▶ _SUPPLIED RECORDS_:
___

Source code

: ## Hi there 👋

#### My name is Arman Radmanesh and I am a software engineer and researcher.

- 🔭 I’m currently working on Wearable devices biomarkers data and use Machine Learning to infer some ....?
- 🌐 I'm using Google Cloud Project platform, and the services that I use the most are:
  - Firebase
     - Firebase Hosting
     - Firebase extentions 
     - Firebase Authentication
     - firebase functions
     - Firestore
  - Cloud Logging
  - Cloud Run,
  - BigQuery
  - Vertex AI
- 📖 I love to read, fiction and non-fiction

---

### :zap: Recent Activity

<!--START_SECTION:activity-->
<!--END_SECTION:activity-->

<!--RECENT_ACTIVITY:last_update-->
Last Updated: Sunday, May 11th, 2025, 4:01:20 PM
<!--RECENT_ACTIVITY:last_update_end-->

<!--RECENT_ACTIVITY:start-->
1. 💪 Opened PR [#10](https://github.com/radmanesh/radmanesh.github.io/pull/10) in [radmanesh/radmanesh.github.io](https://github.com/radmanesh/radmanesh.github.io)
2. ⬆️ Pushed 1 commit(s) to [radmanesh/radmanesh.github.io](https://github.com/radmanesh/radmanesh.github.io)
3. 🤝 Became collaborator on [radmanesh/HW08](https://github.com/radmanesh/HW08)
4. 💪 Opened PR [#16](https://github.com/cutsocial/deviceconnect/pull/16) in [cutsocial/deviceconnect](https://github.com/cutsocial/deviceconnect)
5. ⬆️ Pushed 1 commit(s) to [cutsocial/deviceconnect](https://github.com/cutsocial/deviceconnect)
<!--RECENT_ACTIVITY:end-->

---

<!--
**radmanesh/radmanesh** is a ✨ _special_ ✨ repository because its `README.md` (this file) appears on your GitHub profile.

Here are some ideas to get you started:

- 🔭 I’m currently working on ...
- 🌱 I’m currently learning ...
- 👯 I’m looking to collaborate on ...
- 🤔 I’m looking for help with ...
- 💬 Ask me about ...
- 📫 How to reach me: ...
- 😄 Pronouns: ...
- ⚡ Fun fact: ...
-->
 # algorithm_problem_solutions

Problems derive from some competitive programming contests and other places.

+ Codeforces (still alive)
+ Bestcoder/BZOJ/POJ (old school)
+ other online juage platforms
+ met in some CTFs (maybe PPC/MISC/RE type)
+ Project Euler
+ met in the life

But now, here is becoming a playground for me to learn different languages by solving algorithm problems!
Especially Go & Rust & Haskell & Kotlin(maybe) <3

___

▶ _WORK ORDER_: Give back every line above, unchanged.

▶ _RESPONSE TO THIS EXERCISE_:
Source code

: ## Hi there 👋

#### My name is Arman Radmanesh and I am a software engineer and researcher.

- 🔭 I’m currently working on Wearable devices biomarkers data and use Machine Learning to infer some ....?
- 🌐 I'm using Google Cloud Project platform, and the services that I use the most are:
  - Firebase
     - Firebase Hosting
     - Firebase extentions 
     - Firebase Authentication
     - firebase functions
     - Firestore
  - Cloud Logging
  - Cloud Run,
  - BigQuery
  - Vertex AI
- 📖 I love to read, fiction and non-fiction

---

### :zap: Recent Activity

<!--START_SECTION:activity-->
<!--END_SECTION:activity-->

<!--RECENT_ACTIVITY:last_update-->
Last Updated: Sunday, May 11th, 2025, 4:01:20 PM
<!--RECENT_ACTIVITY:last_update_end-->

<!--RECENT_ACTIVITY:start-->
1. 💪 Opened PR [#10](https://github.com/radmanesh/radmanesh.github.io/pull/10) in [radmanesh/radmanesh.github.io](https://github.com/radmanesh/radmanesh.github.io)
2. ⬆️ Pushed 1 commit(s) to [radmanesh/radmanesh.github.io](https://github.com/radmanesh/radmanesh.github.io)
3. 🤝 Became collaborator on [radmanesh/HW08](https://github.com/radmanesh/HW08)
4. 💪 Opened PR [#16](https://github.com/cutsocial/deviceconnect/pull/16) in [cutsocial/deviceconnect](https://github.com/cutsocial/deviceconnect)
5. ⬆️ Pushed 1 commit(s) to [cutsocial/deviceconnect](https://github.com/cutsocial/deviceconnect)
<!--RECENT_ACTIVITY:end-->

---

<!--
**radmanesh/radmanesh** is a ✨ _special_ ✨ repository because its `README.md` (this file) appears on your GitHub profile.

Here are some ideas to get you started:

- 🔭 I’m currently working on ...
- 🌱 I’m currently learning ...
- 👯 I’m looking to collaborate on ...
- 🤔 I’m looking for help with ...
- 💬 Ask me about ...
- 📫 How to reach me: ...
- 😄 Pronouns: ...
- ⚡ Fun fact: ...
-->
 # algorithm_problem_solutions

Problems derive from some competitive programming contests and other places.

+ Codeforces (still alive)
+ Bestcoder/BZOJ/POJ (old school)
+ other online juage platforms
+ met in some CTFs (maybe PPC/MISC/RE type)
+ Project Euler
+ met in the life

But now, here is becoming a playground for me to learn different languages by solving algorithm problems!
Especially Go & Rust & Haskell & Kotlin(maybe) <3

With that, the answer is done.